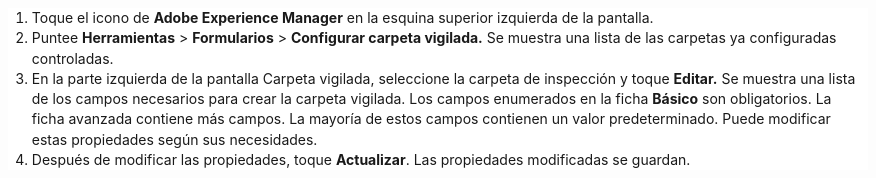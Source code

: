 1. Toque el icono de **Adobe Experience Manager** en la esquina superior izquierda de la pantalla.
1. Puntee **Herramientas** > **Formularios** > **Configurar carpeta vigilada.** Se muestra una lista de las carpetas ya configuradas controladas.
1. En la parte izquierda de la pantalla Carpeta vigilada, seleccione la carpeta de inspección y toque **Editar.** Se muestra una lista de los campos necesarios para crear la carpeta vigilada. Los campos enumerados en la ficha **Básico** son obligatorios. La ficha avanzada contiene más campos. La mayoría de estos campos contienen un valor predeterminado. Puede modificar estas propiedades según sus necesidades.
1. Después de modificar las propiedades, toque **Actualizar**. Las propiedades modificadas se guardan.

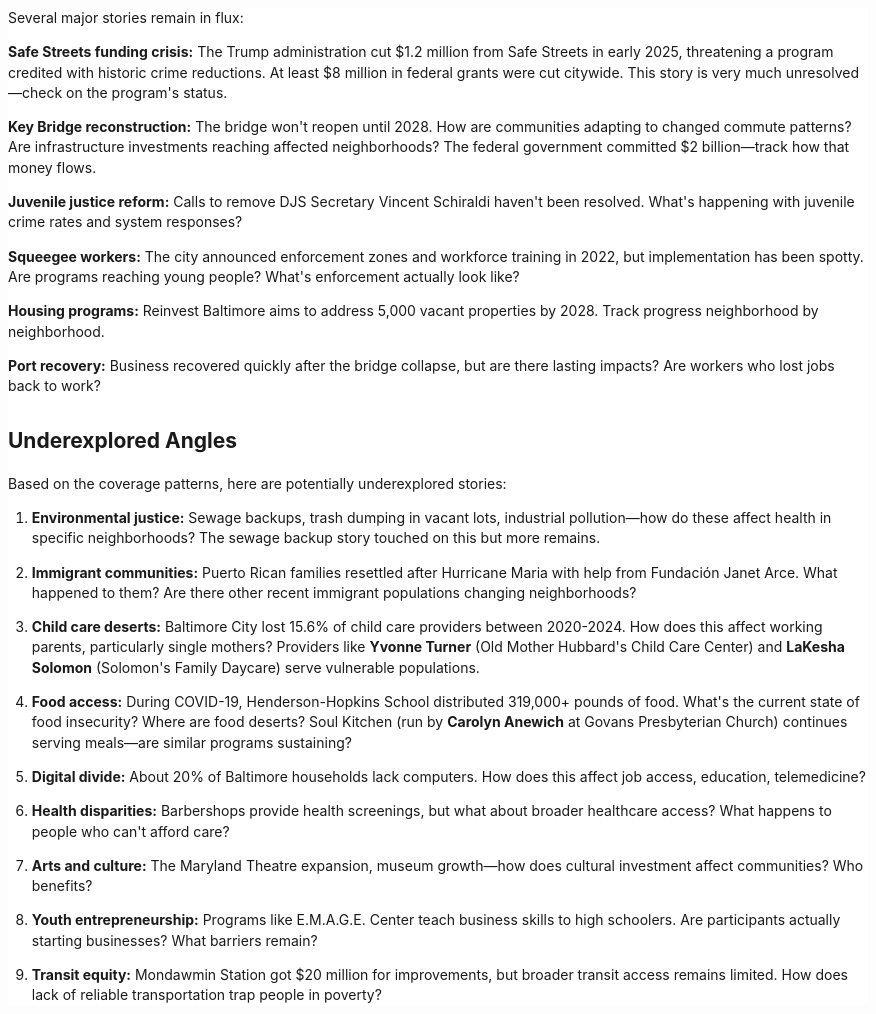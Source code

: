 Several major stories remain in flux:

**Safe Streets funding crisis:** The Trump administration cut $1.2 million from Safe Streets in early 2025, threatening a program credited with historic crime reductions. At least $8 million in federal grants were cut citywide. This story is very much unresolved—check on the program's status.

**Key Bridge reconstruction:** The bridge won't reopen until 2028. How are communities adapting to changed commute patterns? Are infrastructure investments reaching affected neighborhoods? The federal government committed $2 billion—track how that money flows.

**Juvenile justice reform:** Calls to remove DJS Secretary Vincent Schiraldi haven't been resolved. What's happening with juvenile crime rates and system responses?

**Squeegee workers:** The city announced enforcement zones and workforce training in 2022, but implementation has been spotty. Are programs reaching young people? What's enforcement actually look like?

**Housing programs:** Reinvest Baltimore aims to address 5,000 vacant properties by 2028. Track progress neighborhood by neighborhood.

**Port recovery:** Business recovered quickly after the bridge collapse, but are there lasting impacts? Are workers who lost jobs back to work?

## Underexplored Angles

Based on the coverage patterns, here are potentially underexplored stories:

1. **Environmental justice:** Sewage backups, trash dumping in vacant lots, industrial pollution—how do these affect health in specific neighborhoods? The sewage backup story touched on this but more remains.

2. **Immigrant communities:** Puerto Rican families resettled after Hurricane Maria with help from Fundación Janet Arce. What happened to them? Are there other recent immigrant populations changing neighborhoods?

3. **Child care deserts:** Baltimore City lost 15.6% of child care providers between 2020-2024. How does this affect working parents, particularly single mothers? Providers like **Yvonne Turner** (Old Mother Hubbard's Child Care Center) and **LaKesha Solomon** (Solomon's Family Daycare) serve vulnerable populations.

4. **Food access:** During COVID-19, Henderson-Hopkins School distributed 319,000+ pounds of food. What's the current state of food insecurity? Where are food deserts? Soul Kitchen (run by **Carolyn Anewich** at Govans Presbyterian Church) continues serving meals—are similar programs sustaining?

5. **Digital divide:** About 20% of Baltimore households lack computers. How does this affect job access, education, telemedicine?

6. **Health disparities:** Barbershops provide health screenings, but what about broader healthcare access? What happens to people who can't afford care?

7. **Arts and culture:** The Maryland Theatre expansion, museum growth—how does cultural investment affect communities? Who benefits?

8. **Youth entrepreneurship:** Programs like E.M.A.G.E. Center teach business skills to high schoolers. Are participants actually starting businesses? What barriers remain?

9. **Transit equity:** Mondawmin Station got $20 million for improvements, but broader transit access remains limited. How does lack of reliable transportation trap people in poverty?
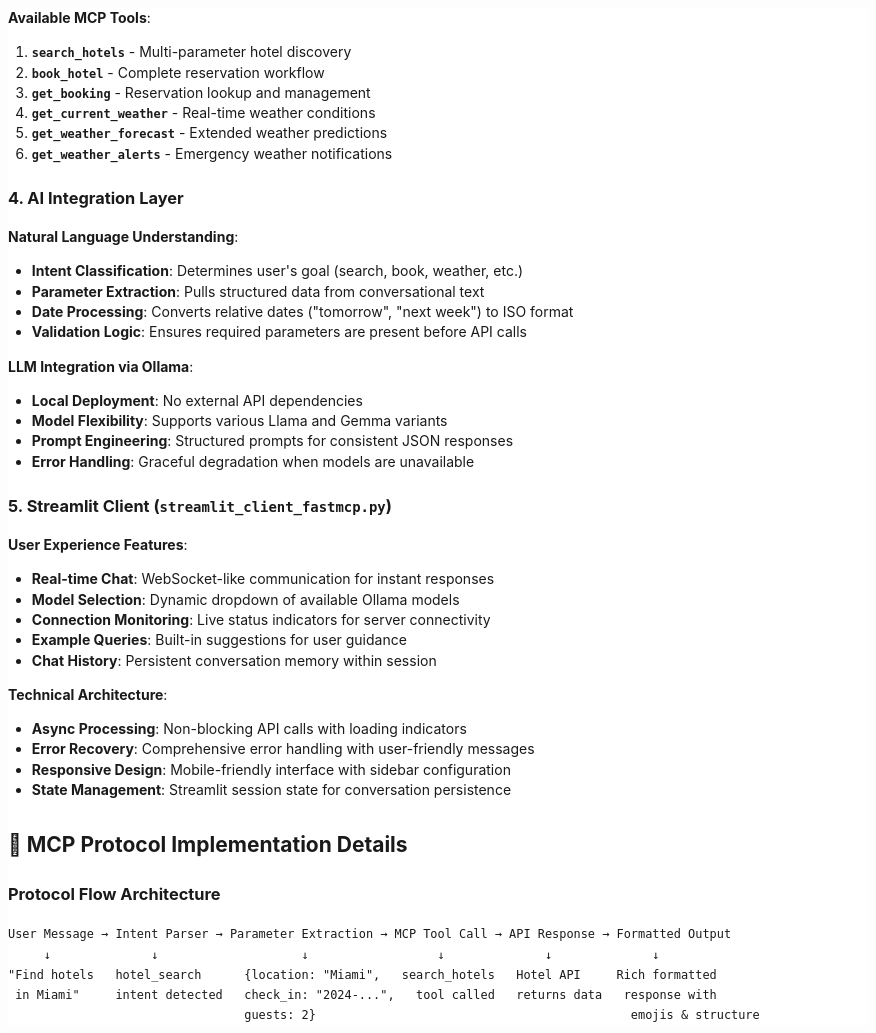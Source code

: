 **Available MCP Tools**:

1. **`search_hotels`** - Multi-parameter hotel discovery
2. **`book_hotel`** - Complete reservation workflow
3. **`get_booking`** - Reservation lookup and management
4. **`get_current_weather`** - Real-time weather conditions
5. **`get_weather_forecast`** - Extended weather predictions
6. **`get_weather_alerts`** - Emergency weather notifications

### 4. AI Integration Layer

**Natural Language Understanding**:

- **Intent Classification**: Determines user's goal (search, book, weather, etc.)
- **Parameter Extraction**: Pulls structured data from conversational text
- **Date Processing**: Converts relative dates ("tomorrow", "next week") to ISO format
- **Validation Logic**: Ensures required parameters are present before API calls

**LLM Integration via Ollama**:

- **Local Deployment**: No external API dependencies
- **Model Flexibility**: Supports various Llama and Gemma variants
- **Prompt Engineering**: Structured prompts for consistent JSON responses
- **Error Handling**: Graceful degradation when models are unavailable

### 5. Streamlit Client (`streamlit_client_fastmcp.py`)

**User Experience Features**:

- **Real-time Chat**: WebSocket-like communication for instant responses
- **Model Selection**: Dynamic dropdown of available Ollama models
- **Connection Monitoring**: Live status indicators for server connectivity
- **Example Queries**: Built-in suggestions for user guidance
- **Chat History**: Persistent conversation memory within session

**Technical Architecture**:

- **Async Processing**: Non-blocking API calls with loading indicators
- **Error Recovery**: Comprehensive error handling with user-friendly messages
- **Responsive Design**: Mobile-friendly interface with sidebar configuration
- **State Management**: Streamlit session state for conversation persistence

## 🔄 MCP Protocol Implementation Details

### Protocol Flow Architecture

```
User Message → Intent Parser → Parameter Extraction → MCP Tool Call → API Response → Formatted Output
     ↓              ↓                    ↓                  ↓              ↓              ↓
"Find hotels   hotel_search      {location: "Miami",   search_hotels   Hotel API     Rich formatted
 in Miami"     intent detected   check_in: "2024-...",   tool called   returns data   response with
                                 guests: 2}                                            emojis & structure
```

··········

With the line holding "Several major stories" as the first and the line holding "1. **Environmental justice:**" as the last, set down that range of the entries above exactly, and nothing else.

**Task answer:**
: Several major stories remain in flux:

**Safe Streets funding crisis:** The Trump administration cut $1.2 million from Safe Streets in early 2025, threatening a program credited with historic crime reductions. At least $8 million in federal grants were cut citywide. This story is very much unresolved—check on the program's status.

**Key Bridge reconstruction:** The bridge won't reopen until 2028. How are communities adapting to changed commute patterns? Are infrastructure investments reaching affected neighborhoods? The federal government committed $2 billion—track how that money flows.

**Juvenile justice reform:** Calls to remove DJS Secretary Vincent Schiraldi haven't been resolved. What's happening with juvenile crime rates and system responses?

**Squeegee workers:** The city announced enforcement zones and workforce training in 2022, but implementation has been spotty. Are programs reaching young people? What's enforcement actually look like?

**Housing programs:** Reinvest Baltimore aims to address 5,000 vacant properties by 2028. Track progress neighborhood by neighborhood.

**Port recovery:** Business recovered quickly after the bridge collapse, but are there lasting impacts? Are workers who lost jobs back to work?

## Underexplored Angles

Based on the coverage patterns, here are potentially underexplored stories:

1. **Environmental justice:** Sewage backups, trash dumping in vacant lots, industrial pollution—how do these affect health in specific neighborhoods? The sewage backup story touched on this but more remains.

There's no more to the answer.